- 7/11/20 Sony a7iii
- Sigma Art 105mm f/1.4
- 3200 ISO
- 3.2 sec
- Stack of 15 photos
- Sky processed separately from foreground.
To Capture a Comet
I was interested in getting a photo of the comet where it was a prominent feature of the image. That meant I would need to use a longer than a standard 50mm lens. I’d seen shots online of the comet taken with everything from ultra wides to 300mm. Around 200 mm, the comet and nearly all of the tail filled the frame. So I decided I wanted to use a lens around 135mm.

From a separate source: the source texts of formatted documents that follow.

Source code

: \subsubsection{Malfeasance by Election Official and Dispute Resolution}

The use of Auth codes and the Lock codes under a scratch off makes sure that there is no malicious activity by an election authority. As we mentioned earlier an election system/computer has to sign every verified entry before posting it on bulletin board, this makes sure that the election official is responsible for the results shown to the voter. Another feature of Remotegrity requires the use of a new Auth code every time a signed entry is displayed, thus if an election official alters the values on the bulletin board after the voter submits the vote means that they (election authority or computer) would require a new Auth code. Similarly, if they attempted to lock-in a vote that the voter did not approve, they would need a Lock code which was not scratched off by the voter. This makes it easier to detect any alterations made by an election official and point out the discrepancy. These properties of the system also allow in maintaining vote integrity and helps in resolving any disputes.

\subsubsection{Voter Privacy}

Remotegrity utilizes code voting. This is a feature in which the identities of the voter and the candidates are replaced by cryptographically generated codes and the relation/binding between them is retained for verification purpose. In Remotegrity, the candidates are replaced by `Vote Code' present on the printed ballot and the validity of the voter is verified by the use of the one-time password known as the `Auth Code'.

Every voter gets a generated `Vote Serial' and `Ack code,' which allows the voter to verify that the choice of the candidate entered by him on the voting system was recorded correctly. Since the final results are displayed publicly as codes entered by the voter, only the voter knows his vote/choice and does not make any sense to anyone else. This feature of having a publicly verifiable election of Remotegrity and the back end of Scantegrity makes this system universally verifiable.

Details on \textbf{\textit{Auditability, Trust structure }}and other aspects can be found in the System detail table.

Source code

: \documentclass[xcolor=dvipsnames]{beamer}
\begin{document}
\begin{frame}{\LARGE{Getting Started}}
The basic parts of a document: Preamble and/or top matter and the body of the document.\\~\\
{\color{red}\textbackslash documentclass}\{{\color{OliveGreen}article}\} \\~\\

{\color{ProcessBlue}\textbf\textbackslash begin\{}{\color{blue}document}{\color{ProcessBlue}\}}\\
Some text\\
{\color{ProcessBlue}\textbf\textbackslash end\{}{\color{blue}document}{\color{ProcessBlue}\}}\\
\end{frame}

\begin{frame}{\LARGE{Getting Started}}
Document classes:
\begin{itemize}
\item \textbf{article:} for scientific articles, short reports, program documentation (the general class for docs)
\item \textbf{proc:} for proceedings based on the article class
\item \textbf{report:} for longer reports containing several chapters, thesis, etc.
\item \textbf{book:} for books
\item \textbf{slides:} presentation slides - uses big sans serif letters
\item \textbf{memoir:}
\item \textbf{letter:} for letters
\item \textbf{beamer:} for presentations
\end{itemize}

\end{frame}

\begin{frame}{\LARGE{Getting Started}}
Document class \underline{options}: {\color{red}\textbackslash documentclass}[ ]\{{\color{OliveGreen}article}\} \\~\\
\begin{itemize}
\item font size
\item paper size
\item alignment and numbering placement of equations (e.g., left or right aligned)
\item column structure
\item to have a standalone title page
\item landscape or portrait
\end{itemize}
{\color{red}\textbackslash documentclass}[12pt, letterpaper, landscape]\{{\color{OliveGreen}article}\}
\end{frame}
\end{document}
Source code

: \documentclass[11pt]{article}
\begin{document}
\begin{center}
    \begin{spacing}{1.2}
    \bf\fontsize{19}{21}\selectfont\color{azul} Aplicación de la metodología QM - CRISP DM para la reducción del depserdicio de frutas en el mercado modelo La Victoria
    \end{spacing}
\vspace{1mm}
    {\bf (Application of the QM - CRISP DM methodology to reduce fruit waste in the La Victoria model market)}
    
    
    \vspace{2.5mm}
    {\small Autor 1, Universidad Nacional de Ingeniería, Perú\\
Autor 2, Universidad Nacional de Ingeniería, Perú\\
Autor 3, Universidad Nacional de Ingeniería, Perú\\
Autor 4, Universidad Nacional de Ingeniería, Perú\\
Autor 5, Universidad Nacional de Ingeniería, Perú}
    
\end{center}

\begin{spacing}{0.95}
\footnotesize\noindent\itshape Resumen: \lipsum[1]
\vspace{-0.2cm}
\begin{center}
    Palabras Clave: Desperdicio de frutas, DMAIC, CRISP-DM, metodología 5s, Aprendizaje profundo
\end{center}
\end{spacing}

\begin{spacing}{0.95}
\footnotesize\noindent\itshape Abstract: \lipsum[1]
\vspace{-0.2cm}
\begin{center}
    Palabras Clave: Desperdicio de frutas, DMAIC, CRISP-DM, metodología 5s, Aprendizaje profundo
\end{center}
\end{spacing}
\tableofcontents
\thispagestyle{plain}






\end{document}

Planning, Planning, Planning…
With that goal in mind, I started to think about what kind of foreground I could capture in the frame at the same time as the comet that wasn’t too far away. I knew the comet would be at a compass direction between N and NE. The first foreground that came to mind was Mt Hood. My usual Mt Hood locations were all too close to the mountain and looking in the wrong direction. After several hours of searching Google Maps, Google Earth, Stellarium, and PlanIt Pro for Photographers, I found an excellent location. It was 30 miles from the top of Hood, and it didn’t have any ridges or peaks between to obscure the view.
Better Than I Hoped
I was excited to see that the comet was going to pass directly over the peak of Mt. Hood. I had expected it would rise just to the right of the summit.
Capturing the Comet
I took the photos at around 3:20 am as the comet passed over the top. A rented Sigma Art 105 mm f/1.4 lens was used for all the frames. I stopped the lens down to f/2.5 to sharpen the corners of the shots. I used PhotoPills to determine the longest shutter speed I could use and still get the stars to be points. And then, I set my camera’s built-in intervalometer to take 15 images.
For processing, my friend Marybeth Kiczenski, shelbydiamondstar on IG and FB, offered to process it for me. Since I love the look of her astro landscape photos, I jumped at her offer. She used Sequator to stack the frames for the sky. Marybeth then stacked the same images in Photoshop for the foreground. She then loaded both as layers into Photoshop and applied a mask to blend the two. Next was color grading it using Photoshop’s “Selective Color” function. She flattened the image and then used several functions in Nik Collection. Usually, she uses Topaz Denoise, but she felt this photo didn’t need it.
I’m super happy with Marybeth’s results. I think it speaks for itself!